I recently had a productive meeting with Eddy Ruble regarding the use of ICEBs as an alternate construction method here in West Sumatra. I have had considerable experience with such blocks (albeit a different design) in various African countries. At a recent Early Recovery Cluster group meeting I introduced the concept and received some strong interests, including from the Public Works department.
To move forward with this method, I need to provide 'doubters' with answers to two questions, namely:
- how resistant are the blocks to the heavy rains encountered in West Sumatra? (we have used them in southern Sudan and uganda which also have heavy rainy seasons); and
- how do they stand up to 8.0 earthquake shaking?
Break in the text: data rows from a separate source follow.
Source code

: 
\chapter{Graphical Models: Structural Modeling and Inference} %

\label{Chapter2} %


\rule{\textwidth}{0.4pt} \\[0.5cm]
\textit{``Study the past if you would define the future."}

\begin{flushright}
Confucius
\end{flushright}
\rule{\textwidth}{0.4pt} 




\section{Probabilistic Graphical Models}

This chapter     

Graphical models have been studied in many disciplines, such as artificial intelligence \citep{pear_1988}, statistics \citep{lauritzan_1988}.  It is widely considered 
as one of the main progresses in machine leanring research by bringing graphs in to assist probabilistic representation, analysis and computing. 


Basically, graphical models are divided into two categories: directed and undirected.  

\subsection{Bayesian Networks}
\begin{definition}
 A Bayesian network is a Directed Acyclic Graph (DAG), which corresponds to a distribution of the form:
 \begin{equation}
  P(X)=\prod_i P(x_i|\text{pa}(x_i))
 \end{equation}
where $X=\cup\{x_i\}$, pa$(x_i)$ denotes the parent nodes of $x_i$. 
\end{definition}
HAve the blocks ever been tested on shake-tables? If so, where?
Earthquake Resistant Building System | Hydraform
Hydraform in SA have run some severe quake shake table tests. (http://www.hydraform.com/BuildingSystems/Earthquake.asp) You can watch the video. The test "room" was dry stack and unreinforced ungrouted from what I can see. (correct me if I am wrong)
They used a small concrete ring beam at the top of the wall but it seems that they did not include any other reinforcing or post stack grouting. (maybe a lintel block of some kind?) The quakes were from just below to over 7 so of the order that we can now expect here.
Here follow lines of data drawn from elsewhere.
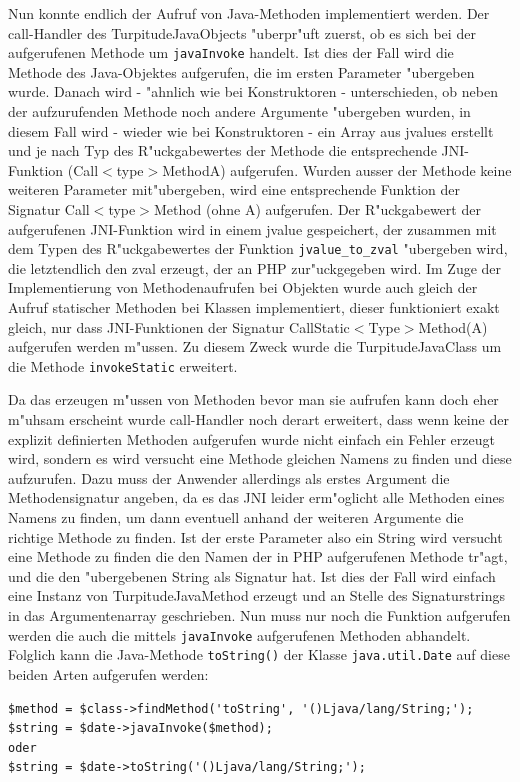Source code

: Nun konnte endlich der Aufruf von Java-Methoden implementiert werden. Der call-Handler des TurpitudeJavaObjects "uberpr"uft zuerst, ob es sich bei der
aufgerufenen Methode um \texttt{javaInvoke} handelt. Ist dies der Fall wird die Methode des Java-Objektes aufgerufen, die im ersten Parameter "ubergeben 
wurde. Danach wird - "ahnlich wie bei Konstruktoren - unterschieden, ob neben der aufzurufenden Methode noch andere Argumente "ubergeben wurden, in diesem
Fall wird - wieder wie bei Konstruktoren - ein Array aus jvalues erstellt und je nach Typ des R"uckgabewertes der Methode die entsprechende JNI-Funktion
(Call$<$type$>$MethodA) aufgerufen. Wurden ausser der Methode keine weiteren Parameter mit"ubergeben, wird eine entsprechende Funktion der Signatur
Call$<$type$>$Method (ohne A) aufgerufen. Der R"uckgabewert der aufgerufenen JNI-Funktion wird in einem jvalue gespeichert, der zusammen mit dem
Typen des R"uckgabewertes der Funktion \texttt{jvalue\_to\_zval} "ubergeben wird, die letztendlich den zval erzeugt, der an PHP zur"uckgegeben wird.
Im Zuge der Implementierung von Methodenaufrufen bei Objekten wurde auch gleich der Aufruf statischer Methoden bei Klassen implementiert, dieser funktioniert exakt 
gleich, nur dass JNI-Funktionen der Signatur CallStatic$<$Type$>$Method(A) aufgerufen werden m"ussen. Zu diesem Zweck wurde die TurpitudeJavaClass um die Methode
\texttt{invokeStatic} erweitert.

Da das erzeugen m"ussen von Methoden bevor man sie aufrufen kann doch eher m"uhsam erscheint wurde call-Handler noch derart erweitert, dass wenn keine der
explizit definierten Methoden aufgerufen wurde nicht einfach ein Fehler erzeugt wird, sondern es wird versucht eine Methode gleichen Namens zu finden und diese
aufzurufen. Dazu muss der Anwender allerdings als erstes Argument die Methodensignatur angeben, da es das JNI leider erm"oglicht alle Methoden eines Namens
zu finden, um dann eventuell anhand der weiteren Argumente die richtige Methode zu finden. Ist der erste Parameter also ein String wird versucht eine
Methode zu finden die den Namen der in PHP aufgerufenen Methode tr"agt, und die den "ubergebenen String als Signatur hat. Ist dies der Fall wird einfach 
eine Instanz von TurpitudeJavaMethod erzeugt und an Stelle des Signaturstrings in das Argumentenarray geschrieben. Nun muss nur noch die Funktion aufgerufen
werden die auch die mittels \texttt{javaInvoke} aufgerufenen Methoden abhandelt. Folglich kann die Java-Methode \texttt{toString()} der Klasse \texttt{java.util.Date}
auf diese beiden Arten aufgerufen werden:
\begin{lstlisting}[caption=Zwei Arten die gleiche Methode aufzurufen]
$method = $class->findMethod('toString', '()Ljava/lang/String;');
$string = $date->javaInvoke($method);
oder
$string = $date->toString('()Ljava/lang/String;');
\end{lstlisting}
For ICEB block system I am thinking we could use:
Intermediate channel block with 1 x 8mm deformed bar ring reinforcing at base of wall, at window sill height and at window and door head height.
2 x 8mm deformed vertical reinforcing at corners, same at mid wall (3m or more) and end piers, 1 x 8mm deformed bar either side of windows and doors or where we have roof trusses to tie down.
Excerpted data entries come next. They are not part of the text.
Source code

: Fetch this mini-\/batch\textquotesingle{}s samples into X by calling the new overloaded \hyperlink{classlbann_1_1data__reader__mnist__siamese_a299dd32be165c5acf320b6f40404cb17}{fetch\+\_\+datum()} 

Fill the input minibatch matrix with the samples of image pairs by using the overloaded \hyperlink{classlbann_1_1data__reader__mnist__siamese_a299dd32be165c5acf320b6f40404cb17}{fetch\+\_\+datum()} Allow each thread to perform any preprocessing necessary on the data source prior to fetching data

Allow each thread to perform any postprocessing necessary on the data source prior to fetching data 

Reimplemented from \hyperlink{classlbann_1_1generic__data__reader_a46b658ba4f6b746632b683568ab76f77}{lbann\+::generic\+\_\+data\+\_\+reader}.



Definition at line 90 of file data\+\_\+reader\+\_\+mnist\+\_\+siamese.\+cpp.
PLUS double horizontal channel block ring beams with 1 x 8mm deformed bar that is continuous at the top of the wall (one above the other)
1 x 8mm deformed bar corner stirrups to tie walls together at all horizontal reinforced courses
8mm plain bar diagonal bracing at bottom chord of roof trusses so the roof will stiffen the walls rather than load them (quake loads)
my feeling is that we would be well above the strength required for domestic construction in WS. I am assuming a lot so would like your thoughts please.
I am trying to avoid the need to form and cast a reinforced concrete beam if possible. We have proven that diagonal roof bracing is very effective for bracing walls. (more info on request)
Channel Block Ring Beams with Stirrups
Dear Rick,
I think if you look around on their site you'll find that Hydraform did reinforce with vertical and horizontal single bars.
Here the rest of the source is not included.